▸ DIRECTIONS: The answer is the set of lines that include "reducing", copied from the data below.

Plain-text document sources:
____________________

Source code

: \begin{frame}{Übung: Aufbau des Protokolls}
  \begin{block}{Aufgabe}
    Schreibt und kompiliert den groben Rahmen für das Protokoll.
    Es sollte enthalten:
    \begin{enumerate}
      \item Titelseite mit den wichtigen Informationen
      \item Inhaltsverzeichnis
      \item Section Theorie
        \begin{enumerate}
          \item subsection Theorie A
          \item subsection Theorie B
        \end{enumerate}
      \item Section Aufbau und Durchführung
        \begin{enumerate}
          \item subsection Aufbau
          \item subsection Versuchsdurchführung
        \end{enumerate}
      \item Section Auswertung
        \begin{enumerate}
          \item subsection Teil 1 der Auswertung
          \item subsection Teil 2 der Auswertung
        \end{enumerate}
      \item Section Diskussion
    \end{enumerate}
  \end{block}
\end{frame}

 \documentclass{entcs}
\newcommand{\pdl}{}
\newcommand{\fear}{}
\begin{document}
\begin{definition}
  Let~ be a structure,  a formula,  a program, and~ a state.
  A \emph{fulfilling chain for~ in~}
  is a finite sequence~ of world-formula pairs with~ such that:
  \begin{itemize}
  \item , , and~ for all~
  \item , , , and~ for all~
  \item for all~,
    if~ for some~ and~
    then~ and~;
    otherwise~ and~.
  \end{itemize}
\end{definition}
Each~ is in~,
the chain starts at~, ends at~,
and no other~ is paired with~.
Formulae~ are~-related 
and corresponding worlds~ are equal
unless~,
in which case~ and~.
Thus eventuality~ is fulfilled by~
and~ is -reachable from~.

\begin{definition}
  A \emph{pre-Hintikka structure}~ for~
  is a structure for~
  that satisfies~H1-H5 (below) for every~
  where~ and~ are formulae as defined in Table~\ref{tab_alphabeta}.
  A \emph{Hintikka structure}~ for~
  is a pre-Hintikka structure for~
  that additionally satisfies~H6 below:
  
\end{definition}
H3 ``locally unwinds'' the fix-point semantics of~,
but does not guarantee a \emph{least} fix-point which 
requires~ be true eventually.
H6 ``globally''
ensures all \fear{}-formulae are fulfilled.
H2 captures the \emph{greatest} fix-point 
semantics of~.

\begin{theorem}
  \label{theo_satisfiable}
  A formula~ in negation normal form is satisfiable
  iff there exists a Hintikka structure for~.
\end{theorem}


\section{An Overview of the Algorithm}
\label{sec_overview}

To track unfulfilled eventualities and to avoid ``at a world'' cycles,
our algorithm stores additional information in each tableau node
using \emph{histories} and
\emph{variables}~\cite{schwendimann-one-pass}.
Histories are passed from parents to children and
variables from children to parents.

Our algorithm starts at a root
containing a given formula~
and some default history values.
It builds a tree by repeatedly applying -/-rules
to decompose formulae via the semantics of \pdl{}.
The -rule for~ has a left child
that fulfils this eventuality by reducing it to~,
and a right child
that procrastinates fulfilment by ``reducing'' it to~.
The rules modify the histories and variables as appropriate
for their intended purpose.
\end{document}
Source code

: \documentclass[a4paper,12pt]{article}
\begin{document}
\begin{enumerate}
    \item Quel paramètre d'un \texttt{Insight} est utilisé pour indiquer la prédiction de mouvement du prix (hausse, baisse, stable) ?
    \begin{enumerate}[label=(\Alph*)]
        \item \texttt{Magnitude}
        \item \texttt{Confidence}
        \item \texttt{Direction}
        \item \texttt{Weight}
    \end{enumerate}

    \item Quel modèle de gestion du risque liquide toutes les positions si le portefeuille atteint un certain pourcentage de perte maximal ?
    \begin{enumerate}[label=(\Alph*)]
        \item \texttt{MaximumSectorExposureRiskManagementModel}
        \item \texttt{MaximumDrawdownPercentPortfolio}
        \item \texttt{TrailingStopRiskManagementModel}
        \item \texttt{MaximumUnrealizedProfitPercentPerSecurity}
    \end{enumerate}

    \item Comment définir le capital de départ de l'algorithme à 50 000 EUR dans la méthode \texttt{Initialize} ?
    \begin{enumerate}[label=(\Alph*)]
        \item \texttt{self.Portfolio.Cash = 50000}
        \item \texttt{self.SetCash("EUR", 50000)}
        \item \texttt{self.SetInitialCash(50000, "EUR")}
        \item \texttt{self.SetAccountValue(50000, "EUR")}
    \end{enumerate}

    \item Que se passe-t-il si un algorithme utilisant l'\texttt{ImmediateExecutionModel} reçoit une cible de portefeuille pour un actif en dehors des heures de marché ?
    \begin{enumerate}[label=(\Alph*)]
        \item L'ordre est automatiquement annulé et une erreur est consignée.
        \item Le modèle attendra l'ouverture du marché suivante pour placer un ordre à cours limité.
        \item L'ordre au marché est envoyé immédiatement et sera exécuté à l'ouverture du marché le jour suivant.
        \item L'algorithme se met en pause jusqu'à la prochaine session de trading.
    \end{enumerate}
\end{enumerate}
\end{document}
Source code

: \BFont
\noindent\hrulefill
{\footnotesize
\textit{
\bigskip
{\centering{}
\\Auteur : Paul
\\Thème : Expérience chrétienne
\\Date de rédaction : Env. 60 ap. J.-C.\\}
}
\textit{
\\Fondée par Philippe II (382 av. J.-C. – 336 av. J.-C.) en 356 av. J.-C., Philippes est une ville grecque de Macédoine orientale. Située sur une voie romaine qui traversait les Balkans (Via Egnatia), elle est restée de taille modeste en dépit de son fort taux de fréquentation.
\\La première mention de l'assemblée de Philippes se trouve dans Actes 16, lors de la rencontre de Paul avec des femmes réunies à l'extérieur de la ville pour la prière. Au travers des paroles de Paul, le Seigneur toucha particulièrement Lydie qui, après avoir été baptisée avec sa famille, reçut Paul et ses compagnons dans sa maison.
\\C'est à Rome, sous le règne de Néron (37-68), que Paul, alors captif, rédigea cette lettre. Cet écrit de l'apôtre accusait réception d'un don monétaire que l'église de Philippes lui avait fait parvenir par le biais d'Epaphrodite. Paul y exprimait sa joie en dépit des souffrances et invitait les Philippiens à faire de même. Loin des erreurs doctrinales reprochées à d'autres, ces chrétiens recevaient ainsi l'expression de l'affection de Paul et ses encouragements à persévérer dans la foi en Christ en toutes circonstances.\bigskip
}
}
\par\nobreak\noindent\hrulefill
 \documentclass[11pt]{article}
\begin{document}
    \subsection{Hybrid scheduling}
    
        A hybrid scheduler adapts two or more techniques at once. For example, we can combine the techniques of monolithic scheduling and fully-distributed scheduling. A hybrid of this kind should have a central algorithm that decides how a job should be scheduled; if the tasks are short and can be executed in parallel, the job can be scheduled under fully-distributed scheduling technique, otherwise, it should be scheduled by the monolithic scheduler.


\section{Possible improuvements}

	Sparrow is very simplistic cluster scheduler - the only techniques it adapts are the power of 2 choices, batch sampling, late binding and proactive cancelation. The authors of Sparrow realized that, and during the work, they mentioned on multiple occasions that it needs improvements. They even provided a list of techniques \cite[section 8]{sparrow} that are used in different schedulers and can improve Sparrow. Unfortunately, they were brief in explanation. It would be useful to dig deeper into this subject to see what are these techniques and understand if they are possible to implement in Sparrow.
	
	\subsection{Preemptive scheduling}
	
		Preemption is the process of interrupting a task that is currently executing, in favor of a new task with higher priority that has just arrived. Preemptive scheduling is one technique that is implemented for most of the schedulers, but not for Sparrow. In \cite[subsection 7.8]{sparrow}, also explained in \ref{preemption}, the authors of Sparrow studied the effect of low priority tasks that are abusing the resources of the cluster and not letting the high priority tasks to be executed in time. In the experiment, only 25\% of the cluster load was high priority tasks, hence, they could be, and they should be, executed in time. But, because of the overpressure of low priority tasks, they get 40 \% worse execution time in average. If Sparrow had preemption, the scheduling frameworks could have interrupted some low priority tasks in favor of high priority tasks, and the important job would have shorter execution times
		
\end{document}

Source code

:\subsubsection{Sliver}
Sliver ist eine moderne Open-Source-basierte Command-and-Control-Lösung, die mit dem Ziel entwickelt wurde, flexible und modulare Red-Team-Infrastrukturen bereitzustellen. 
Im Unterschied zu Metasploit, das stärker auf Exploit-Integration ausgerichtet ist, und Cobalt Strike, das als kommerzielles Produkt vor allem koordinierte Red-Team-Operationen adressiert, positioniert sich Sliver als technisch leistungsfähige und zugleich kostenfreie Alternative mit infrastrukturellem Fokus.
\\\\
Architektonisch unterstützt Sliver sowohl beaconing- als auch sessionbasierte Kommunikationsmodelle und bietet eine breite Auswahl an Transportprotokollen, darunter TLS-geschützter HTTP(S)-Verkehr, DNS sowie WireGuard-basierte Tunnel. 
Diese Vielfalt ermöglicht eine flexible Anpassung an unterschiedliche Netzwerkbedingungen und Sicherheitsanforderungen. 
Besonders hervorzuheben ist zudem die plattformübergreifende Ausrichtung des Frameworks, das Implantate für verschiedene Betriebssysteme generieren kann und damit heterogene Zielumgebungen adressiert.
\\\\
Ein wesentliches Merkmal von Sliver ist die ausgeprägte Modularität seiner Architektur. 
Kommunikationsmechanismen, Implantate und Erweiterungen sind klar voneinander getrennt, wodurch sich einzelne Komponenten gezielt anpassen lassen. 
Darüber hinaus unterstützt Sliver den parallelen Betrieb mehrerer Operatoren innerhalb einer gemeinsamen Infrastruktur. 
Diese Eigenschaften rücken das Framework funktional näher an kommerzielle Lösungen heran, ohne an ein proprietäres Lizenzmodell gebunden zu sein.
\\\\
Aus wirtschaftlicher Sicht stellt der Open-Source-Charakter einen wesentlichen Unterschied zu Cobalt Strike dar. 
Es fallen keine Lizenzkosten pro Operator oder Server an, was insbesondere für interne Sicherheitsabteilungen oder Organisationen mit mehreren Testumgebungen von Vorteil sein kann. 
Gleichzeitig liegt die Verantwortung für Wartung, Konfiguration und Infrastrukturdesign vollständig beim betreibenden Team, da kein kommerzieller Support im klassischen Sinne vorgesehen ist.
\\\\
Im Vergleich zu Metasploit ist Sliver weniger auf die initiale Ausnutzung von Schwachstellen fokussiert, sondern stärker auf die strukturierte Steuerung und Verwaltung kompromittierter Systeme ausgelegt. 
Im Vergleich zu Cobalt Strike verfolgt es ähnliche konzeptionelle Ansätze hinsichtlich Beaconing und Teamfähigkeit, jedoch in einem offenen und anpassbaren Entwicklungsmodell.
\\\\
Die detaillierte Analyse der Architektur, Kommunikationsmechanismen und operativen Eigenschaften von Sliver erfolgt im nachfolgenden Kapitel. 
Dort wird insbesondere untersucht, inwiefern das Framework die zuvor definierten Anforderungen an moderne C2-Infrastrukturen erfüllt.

____________________

▸ OUTPUT OF THE TASK:
that fulfils this eventuality by reducing it to~,
that procrastinates fulfilment by ``reducing'' it to~.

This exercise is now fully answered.